Semantic-Aware Representation of Multi-Modal Data for Data Ingress: A Literature Review
It tackles the practical problem of data management and retrieval for industry applications of machine learning and fine-tuning foundation models, but it is incremental as it reviews existing techniques.
This literature review addresses the challenge of efficiently managing and retrieving information from large, multi-modal data lakes by summarizing state-of-the-art semantic-aware embedding techniques for mono-modal, multi-modal, and cross-modal data.

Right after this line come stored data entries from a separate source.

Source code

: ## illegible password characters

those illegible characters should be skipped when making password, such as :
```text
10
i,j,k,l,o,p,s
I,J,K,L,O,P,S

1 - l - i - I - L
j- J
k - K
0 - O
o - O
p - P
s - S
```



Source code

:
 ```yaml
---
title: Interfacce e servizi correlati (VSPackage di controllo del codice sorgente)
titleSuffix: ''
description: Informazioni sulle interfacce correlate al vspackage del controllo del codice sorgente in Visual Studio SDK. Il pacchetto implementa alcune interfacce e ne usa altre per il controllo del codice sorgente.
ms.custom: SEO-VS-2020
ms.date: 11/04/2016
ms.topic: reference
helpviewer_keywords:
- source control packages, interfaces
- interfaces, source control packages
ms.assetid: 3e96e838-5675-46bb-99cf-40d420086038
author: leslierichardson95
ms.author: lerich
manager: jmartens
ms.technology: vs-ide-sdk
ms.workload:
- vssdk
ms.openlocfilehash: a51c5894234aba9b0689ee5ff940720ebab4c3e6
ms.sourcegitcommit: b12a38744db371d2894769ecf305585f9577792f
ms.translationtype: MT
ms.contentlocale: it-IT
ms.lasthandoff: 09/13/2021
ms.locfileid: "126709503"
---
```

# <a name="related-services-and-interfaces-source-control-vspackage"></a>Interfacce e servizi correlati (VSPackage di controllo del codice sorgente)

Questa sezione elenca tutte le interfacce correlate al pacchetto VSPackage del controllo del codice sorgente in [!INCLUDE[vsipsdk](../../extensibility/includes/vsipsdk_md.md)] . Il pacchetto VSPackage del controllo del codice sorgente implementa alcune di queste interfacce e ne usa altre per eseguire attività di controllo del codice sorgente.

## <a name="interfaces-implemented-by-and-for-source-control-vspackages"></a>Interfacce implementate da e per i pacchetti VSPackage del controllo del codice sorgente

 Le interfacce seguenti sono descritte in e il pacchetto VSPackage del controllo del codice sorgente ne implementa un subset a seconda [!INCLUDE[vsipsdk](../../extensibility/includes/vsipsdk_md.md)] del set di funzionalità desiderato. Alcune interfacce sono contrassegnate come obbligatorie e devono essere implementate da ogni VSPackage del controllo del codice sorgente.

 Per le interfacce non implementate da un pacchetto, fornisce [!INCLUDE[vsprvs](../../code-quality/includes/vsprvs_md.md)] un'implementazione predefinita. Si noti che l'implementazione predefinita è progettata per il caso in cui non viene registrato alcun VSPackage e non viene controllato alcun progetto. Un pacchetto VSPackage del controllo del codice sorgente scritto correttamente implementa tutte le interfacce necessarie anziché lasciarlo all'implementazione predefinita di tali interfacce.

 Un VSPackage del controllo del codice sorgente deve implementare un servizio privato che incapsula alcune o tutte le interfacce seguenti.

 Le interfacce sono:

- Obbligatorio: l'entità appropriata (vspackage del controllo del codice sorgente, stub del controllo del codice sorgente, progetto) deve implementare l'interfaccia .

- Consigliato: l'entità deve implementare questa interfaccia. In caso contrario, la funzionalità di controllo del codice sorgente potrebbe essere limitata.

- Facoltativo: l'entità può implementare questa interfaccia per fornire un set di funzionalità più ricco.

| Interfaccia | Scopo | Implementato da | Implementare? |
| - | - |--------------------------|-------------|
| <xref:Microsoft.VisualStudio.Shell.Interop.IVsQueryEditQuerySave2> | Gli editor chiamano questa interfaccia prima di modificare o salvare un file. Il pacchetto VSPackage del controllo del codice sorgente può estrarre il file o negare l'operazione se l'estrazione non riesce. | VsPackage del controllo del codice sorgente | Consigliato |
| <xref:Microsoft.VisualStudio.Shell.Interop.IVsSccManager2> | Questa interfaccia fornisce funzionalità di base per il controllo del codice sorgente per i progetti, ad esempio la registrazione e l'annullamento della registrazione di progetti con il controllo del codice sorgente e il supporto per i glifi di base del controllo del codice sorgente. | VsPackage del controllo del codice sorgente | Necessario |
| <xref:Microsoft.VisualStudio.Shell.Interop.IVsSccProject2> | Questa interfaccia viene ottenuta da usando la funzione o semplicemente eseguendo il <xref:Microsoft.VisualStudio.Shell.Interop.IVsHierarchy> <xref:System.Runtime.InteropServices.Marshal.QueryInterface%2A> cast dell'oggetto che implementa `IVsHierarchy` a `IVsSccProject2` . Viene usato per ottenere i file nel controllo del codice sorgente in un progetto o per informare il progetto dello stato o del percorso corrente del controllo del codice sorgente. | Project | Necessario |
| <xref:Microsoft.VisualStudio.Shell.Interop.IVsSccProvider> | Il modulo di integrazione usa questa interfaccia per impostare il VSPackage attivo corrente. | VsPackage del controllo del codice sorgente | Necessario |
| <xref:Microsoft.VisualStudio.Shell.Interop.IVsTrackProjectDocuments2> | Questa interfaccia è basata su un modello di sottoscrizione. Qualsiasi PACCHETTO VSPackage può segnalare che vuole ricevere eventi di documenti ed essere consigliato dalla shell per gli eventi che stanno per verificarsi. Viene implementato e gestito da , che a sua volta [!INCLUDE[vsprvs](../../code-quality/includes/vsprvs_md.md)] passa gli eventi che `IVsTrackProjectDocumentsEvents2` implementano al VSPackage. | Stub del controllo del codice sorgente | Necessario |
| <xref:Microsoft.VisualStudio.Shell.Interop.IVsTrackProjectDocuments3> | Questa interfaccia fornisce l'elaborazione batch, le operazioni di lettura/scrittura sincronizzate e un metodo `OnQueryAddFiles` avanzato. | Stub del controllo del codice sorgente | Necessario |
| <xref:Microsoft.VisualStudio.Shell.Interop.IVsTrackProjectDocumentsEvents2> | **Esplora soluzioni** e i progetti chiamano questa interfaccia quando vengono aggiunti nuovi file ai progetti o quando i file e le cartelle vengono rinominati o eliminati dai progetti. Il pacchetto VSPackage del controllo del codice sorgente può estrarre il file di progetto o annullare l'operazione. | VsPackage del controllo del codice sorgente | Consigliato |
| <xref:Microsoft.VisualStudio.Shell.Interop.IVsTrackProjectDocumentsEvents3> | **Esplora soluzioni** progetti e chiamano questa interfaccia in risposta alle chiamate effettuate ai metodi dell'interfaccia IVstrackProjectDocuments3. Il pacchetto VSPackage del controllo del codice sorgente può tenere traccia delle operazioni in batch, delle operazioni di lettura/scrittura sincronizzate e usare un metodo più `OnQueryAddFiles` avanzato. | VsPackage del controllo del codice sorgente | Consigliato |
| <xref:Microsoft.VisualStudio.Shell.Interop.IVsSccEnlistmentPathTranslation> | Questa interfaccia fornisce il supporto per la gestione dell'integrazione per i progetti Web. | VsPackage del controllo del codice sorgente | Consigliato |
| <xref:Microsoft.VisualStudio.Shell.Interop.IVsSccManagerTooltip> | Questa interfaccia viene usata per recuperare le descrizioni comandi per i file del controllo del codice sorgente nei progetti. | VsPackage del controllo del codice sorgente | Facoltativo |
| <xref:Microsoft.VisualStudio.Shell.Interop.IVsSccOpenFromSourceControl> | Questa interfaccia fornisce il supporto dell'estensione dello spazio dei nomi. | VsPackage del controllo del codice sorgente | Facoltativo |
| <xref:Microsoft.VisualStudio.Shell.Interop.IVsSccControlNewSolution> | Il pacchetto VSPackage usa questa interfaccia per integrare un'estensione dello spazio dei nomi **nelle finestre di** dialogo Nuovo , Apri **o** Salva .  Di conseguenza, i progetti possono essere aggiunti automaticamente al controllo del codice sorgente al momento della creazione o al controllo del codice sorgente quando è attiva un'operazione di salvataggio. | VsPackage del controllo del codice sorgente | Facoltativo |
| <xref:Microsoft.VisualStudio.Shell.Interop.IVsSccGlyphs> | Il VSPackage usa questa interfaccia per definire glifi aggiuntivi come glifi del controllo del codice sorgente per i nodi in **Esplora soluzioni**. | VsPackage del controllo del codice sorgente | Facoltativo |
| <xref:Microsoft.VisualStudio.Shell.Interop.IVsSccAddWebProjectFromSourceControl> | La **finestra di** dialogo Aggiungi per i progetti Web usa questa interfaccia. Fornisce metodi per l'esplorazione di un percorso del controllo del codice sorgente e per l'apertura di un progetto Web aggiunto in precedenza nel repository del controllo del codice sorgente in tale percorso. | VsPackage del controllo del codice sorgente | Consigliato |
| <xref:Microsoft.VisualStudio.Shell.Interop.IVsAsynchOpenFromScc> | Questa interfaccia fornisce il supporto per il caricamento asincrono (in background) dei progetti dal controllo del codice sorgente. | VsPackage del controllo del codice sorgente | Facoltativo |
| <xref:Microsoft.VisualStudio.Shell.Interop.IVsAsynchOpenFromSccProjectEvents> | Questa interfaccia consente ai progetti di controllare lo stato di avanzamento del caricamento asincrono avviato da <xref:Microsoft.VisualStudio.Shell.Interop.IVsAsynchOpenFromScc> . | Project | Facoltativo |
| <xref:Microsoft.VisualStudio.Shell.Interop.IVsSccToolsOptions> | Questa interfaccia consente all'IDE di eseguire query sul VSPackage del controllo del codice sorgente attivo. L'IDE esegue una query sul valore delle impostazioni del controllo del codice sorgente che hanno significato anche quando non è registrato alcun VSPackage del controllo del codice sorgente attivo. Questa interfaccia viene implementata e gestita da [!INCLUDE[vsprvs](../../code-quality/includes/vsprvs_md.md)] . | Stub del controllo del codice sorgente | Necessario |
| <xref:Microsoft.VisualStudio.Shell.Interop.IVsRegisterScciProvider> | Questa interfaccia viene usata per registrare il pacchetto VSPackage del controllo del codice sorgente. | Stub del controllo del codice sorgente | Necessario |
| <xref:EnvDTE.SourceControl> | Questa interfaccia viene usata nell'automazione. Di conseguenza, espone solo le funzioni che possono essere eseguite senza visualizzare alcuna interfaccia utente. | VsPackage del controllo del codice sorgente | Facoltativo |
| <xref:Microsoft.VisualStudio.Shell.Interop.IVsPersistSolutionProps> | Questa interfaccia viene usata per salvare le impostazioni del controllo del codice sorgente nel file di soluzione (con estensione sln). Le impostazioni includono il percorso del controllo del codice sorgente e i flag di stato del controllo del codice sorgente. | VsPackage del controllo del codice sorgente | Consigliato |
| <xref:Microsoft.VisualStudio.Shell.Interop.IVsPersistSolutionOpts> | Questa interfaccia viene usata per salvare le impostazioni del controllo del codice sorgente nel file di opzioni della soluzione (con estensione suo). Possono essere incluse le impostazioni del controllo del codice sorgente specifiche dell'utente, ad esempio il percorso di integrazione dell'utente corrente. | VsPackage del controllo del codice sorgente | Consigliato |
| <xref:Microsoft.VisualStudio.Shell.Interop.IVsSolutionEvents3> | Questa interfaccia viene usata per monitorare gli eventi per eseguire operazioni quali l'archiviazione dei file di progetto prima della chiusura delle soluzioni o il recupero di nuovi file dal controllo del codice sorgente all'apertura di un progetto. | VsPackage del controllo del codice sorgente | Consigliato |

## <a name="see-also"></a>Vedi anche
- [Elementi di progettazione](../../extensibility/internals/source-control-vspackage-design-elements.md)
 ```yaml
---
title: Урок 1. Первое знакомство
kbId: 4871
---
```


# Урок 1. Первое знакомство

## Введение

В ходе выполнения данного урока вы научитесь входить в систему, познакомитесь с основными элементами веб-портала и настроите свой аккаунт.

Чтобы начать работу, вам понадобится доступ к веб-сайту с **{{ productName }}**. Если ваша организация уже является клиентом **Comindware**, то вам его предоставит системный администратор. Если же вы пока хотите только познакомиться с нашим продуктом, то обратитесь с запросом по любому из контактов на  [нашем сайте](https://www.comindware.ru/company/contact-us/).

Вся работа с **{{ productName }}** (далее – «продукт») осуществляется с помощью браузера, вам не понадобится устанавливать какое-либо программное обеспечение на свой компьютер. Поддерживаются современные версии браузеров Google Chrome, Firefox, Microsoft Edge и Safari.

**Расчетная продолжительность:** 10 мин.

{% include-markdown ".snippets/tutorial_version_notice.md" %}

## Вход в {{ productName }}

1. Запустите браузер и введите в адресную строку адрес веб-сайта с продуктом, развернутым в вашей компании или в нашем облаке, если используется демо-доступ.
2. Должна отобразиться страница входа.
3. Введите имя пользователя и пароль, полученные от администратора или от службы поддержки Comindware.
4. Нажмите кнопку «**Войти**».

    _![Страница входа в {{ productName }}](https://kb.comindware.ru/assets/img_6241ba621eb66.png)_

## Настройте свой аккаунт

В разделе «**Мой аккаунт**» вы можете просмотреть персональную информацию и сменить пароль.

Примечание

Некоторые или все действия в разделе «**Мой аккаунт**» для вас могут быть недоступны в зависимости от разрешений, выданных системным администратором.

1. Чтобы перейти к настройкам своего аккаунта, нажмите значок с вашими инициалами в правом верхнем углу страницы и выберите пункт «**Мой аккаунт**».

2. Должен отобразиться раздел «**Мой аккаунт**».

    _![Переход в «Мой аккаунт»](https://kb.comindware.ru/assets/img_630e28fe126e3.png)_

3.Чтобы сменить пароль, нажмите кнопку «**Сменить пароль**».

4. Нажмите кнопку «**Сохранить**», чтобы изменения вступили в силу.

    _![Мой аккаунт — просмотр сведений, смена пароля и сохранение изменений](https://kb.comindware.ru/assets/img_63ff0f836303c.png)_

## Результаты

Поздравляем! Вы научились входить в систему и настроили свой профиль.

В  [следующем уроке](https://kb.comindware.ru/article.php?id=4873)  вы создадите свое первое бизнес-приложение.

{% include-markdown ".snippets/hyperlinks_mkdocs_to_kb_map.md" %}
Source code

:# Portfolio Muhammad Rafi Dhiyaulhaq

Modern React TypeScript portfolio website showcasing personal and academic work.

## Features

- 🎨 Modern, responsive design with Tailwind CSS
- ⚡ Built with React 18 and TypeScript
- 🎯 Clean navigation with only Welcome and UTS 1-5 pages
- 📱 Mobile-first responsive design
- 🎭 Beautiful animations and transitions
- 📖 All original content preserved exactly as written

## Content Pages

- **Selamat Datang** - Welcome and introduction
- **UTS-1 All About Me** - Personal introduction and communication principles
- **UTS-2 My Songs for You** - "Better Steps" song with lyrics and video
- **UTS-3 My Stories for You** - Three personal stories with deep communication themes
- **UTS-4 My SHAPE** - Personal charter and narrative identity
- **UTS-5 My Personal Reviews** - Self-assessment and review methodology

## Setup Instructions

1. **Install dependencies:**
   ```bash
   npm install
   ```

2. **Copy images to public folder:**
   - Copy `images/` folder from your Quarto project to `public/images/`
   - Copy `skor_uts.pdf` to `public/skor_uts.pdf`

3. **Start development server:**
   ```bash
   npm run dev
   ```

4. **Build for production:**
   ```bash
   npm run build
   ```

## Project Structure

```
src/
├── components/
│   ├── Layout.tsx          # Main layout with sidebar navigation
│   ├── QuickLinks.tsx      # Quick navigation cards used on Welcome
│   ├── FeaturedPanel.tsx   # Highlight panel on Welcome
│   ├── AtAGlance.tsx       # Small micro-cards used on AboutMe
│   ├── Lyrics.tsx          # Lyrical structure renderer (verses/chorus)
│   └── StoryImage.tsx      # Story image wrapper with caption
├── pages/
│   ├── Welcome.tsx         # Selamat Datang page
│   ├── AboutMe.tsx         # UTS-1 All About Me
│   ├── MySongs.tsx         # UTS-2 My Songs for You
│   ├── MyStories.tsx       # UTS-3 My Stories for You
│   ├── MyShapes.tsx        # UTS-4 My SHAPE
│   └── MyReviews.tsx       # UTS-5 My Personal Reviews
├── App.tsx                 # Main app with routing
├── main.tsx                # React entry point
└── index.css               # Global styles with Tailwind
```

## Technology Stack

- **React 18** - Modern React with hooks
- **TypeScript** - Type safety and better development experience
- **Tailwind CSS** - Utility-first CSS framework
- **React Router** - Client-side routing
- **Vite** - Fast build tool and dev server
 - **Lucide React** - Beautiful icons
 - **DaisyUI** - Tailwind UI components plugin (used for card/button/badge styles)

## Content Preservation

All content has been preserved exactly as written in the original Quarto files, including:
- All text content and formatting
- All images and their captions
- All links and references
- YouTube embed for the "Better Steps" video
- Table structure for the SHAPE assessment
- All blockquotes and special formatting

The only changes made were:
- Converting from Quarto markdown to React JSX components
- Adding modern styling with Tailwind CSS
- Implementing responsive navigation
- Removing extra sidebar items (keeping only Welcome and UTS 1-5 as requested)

Machine Learning (ML) is continuously permeating a growing amount of application domains. Generative AI such as Large Language Models (LLMs) also sees broad adoption to process multi-modal data such as text, images, audio, and video. While the trend is to use ever-larger datasets for training, managing this data efficiently has become a significant practical challenge in the industry-double as much data is certainly not double as good. Rather the opposite is important since getting an understanding of the inherent quality and diversity of the underlying data lakes is a growing challenge for application-specific ML as well as for fine-tuning foundation models. Furthermore, information retrieval (IR) from expanding data lakes is complicated by the temporal dimension inherent in time-series data which must be considered to determine its semantic value. This study focuses on the different semantic-aware techniques to extract embeddings from mono-modal, multi-modal, and cross-modal data to enhance IR capabilities in a growing data lake. Articles were collected to summarize information about the state-of-the-art techniques focusing on applications of embedding for three different categories of data modalities.